Menurut DJSN, pengembangan layanan syariah akan membutuhkan instrumen investasi syariah yang besar, karena dana peserta harus dikembangkan melalui investasi. Oleh karena itu, menurutnya, perlu tersedia banyak instrumen investasi syariah yang dapat dipilih BPJS Ketenagakerjaan.
"Kalau mau investasi berarti harus ada instrumen investasi syariah yang bisa memenuhi kebutuhan dana jaminan sosial [DJS], yang punya karakter liabilitas berbeda-beda. Kalau saat ini ternyata instrumennya masih terbatas, ini saat yang tepat untuk mendorong ketersediaan instrumen syariah," ujar Iene kepada Bisnis, Kamis (15/7/2021).
Dia menjabarkan bahwa program Jaminan Kecelakaan Kerja (JKK) dan Jaminan Kematian (JKm) memiliki liabilitas yang relatif pendek, yakni berkisar lima tahun. Hal tersebut berarti harus terdapat banyak pilihan instrumen syariah dalam rentang waktu yang pendek.

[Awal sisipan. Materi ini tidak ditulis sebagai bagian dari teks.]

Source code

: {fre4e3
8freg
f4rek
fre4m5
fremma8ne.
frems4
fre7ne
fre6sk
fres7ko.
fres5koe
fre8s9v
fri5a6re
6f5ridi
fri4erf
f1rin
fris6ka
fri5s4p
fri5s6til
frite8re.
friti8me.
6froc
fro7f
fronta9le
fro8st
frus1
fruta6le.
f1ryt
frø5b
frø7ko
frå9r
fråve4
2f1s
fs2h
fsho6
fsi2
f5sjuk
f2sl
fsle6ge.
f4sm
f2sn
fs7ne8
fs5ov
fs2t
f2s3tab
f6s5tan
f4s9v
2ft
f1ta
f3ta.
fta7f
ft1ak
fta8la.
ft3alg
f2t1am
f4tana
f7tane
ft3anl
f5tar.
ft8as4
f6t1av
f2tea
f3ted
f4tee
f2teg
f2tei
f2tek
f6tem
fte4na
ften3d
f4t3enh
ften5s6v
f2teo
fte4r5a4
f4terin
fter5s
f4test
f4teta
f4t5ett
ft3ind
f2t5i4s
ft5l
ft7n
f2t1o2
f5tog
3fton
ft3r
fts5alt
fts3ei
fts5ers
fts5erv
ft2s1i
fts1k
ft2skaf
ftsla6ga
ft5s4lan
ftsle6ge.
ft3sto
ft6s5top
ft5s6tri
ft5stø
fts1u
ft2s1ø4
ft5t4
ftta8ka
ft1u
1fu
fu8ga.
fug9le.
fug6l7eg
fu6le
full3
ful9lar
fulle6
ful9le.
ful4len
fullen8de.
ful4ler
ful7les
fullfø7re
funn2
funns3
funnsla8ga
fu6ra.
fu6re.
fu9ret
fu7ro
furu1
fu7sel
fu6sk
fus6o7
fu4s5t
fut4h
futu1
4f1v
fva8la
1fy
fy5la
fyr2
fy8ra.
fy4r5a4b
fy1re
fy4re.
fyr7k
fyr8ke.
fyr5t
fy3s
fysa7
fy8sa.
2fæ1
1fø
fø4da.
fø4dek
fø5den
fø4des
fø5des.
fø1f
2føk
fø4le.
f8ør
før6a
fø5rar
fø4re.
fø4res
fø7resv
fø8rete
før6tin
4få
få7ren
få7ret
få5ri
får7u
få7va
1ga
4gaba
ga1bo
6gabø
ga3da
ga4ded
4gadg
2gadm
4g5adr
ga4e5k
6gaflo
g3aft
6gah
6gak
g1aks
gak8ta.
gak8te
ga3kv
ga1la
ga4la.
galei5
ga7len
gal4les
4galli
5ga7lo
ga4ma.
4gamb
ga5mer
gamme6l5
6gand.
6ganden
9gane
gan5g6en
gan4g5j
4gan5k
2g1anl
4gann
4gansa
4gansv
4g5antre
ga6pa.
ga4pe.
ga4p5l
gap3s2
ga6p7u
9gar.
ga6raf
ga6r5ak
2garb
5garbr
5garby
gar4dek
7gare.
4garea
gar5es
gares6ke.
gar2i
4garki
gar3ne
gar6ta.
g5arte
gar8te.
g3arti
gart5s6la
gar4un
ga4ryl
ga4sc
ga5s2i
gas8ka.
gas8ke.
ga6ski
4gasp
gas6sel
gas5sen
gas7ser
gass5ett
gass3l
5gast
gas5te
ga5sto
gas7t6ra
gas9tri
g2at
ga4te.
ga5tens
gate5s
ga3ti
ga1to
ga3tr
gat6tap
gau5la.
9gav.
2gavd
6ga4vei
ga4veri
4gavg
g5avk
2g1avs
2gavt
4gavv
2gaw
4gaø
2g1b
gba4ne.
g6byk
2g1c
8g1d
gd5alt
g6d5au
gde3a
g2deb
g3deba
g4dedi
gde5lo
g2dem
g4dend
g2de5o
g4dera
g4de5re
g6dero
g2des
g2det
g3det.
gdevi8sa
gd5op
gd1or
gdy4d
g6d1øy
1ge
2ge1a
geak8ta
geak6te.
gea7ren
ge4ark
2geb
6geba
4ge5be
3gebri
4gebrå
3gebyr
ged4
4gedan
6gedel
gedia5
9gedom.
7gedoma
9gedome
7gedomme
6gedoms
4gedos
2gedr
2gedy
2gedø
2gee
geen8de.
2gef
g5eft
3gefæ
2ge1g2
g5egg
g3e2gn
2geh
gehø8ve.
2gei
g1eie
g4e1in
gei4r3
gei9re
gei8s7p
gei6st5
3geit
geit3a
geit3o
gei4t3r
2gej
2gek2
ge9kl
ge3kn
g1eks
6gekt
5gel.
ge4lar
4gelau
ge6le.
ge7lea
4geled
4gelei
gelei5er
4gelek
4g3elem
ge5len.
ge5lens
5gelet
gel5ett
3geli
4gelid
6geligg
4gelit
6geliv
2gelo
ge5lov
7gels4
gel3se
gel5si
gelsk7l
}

Adapun, program Jaminan Hari Tua (JHT) dan Jaminan Pensiun (JP) memiliki liabilitas jangka panjang, sehingga harus terdapat berbagai alternatif investasi syariah berjangka panjang.
Baca Juga
"Dengan karakteristik liabilitas itu, instrumen investasi DJS tetap perlu dijaga. Instrumen yang ada juga perlu bisa dicocokkan, sehingga bisa dipilih mana yang memberikan imbal hasil terbaik," ujar Iene.
Saat ini, BPJS Ketenagakerjaan memiliki dana kelolaan sekitar Rp500 triliun. Dari jumlah itu, sekitar 76 persen atau Rp385 triliun di antaranya ditempatkan di instrumen konvensional dan baru 24 persen atau sekitar Rp115 triliun yang berada di instrumen syariah.
DJSN menilai bahwa saat layanan syariah berlaku, dana dari peserta yang memilih layanan itu harus sepenuhnya ditempatkan di instrumen investasi syariah dan tidak tercampur dengan dana di instrumen konvensional.